**Exercise prompt**
After locating the line with "deadline are respected." in the records below, print it and every line after it exactly.

**Material provided**
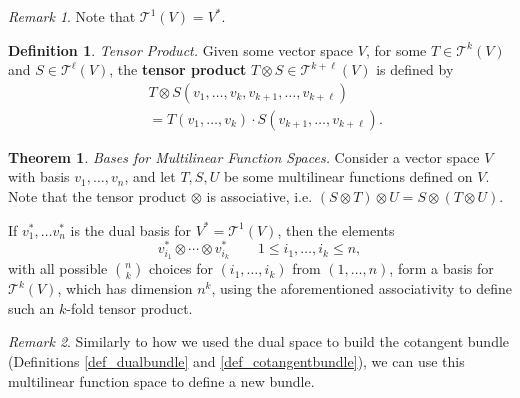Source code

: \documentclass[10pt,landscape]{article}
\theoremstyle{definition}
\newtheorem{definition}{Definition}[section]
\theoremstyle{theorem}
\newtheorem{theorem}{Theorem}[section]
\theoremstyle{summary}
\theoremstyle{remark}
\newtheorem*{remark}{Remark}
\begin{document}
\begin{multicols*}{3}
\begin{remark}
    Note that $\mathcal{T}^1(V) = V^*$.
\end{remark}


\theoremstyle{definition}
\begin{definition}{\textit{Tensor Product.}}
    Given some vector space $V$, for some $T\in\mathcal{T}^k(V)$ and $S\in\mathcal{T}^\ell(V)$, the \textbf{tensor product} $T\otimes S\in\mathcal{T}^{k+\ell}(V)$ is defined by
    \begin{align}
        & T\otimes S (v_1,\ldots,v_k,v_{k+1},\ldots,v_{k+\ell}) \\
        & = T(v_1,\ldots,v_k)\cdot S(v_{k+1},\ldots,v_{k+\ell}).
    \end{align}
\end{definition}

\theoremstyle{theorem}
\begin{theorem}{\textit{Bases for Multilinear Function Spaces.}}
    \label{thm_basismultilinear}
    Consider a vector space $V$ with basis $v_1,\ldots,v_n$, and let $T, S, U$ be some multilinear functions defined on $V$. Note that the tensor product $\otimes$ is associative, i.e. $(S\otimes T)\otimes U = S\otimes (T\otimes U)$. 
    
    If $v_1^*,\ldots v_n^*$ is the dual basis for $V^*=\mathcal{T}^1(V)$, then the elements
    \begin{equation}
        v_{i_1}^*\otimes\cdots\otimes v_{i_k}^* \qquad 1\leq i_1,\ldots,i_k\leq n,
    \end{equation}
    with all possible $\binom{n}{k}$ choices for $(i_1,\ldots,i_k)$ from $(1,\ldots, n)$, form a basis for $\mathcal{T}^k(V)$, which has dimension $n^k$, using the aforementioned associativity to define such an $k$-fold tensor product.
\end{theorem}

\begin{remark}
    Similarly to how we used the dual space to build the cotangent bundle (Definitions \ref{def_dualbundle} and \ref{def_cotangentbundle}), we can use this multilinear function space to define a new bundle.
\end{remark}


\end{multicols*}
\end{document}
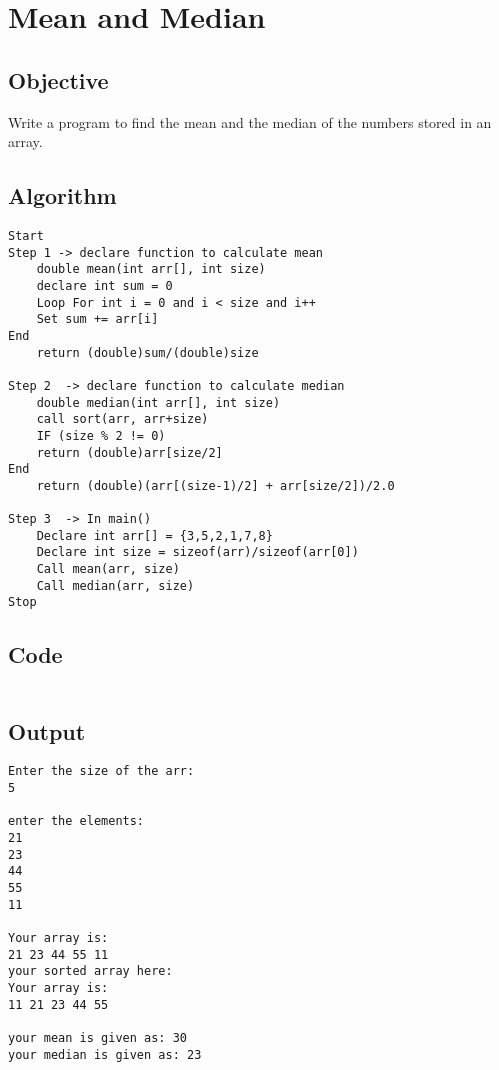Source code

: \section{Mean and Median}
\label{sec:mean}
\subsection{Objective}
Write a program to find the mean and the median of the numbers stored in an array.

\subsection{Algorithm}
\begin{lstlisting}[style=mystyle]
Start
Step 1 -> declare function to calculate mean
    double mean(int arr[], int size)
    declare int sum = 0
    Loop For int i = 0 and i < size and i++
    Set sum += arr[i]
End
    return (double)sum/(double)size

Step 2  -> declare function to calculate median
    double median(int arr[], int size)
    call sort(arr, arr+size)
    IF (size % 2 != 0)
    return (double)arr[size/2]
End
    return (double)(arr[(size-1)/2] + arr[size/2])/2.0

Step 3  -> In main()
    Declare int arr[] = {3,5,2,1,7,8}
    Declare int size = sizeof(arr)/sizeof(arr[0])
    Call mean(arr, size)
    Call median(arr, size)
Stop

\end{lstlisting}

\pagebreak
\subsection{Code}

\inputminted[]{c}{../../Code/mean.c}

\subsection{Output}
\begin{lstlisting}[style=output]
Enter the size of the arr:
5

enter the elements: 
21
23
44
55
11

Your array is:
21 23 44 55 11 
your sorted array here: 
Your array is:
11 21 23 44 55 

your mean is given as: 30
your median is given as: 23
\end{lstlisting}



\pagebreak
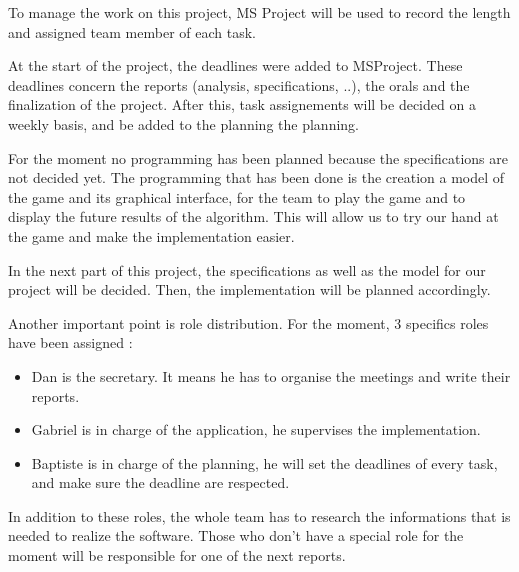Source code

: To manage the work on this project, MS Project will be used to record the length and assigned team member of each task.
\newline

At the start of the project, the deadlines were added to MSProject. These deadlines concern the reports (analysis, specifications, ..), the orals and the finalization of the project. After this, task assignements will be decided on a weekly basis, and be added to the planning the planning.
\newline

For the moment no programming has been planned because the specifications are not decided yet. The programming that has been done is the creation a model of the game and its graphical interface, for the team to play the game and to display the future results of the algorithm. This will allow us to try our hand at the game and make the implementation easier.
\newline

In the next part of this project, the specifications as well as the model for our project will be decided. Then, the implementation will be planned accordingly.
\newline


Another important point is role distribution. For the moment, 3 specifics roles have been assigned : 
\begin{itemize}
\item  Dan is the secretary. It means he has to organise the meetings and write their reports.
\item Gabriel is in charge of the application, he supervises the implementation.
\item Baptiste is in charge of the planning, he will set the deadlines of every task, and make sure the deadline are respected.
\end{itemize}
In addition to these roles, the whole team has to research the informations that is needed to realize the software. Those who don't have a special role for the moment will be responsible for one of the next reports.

**Output below**
\item Baptiste is in charge of the planning, he will set the deadlines of every task, and make sure the deadline are respected.
\end{itemize}
In addition to these roles, the whole team has to research the informations that is needed to realize the software. Those who don't have a special role for the moment will be responsible for one of the next reports.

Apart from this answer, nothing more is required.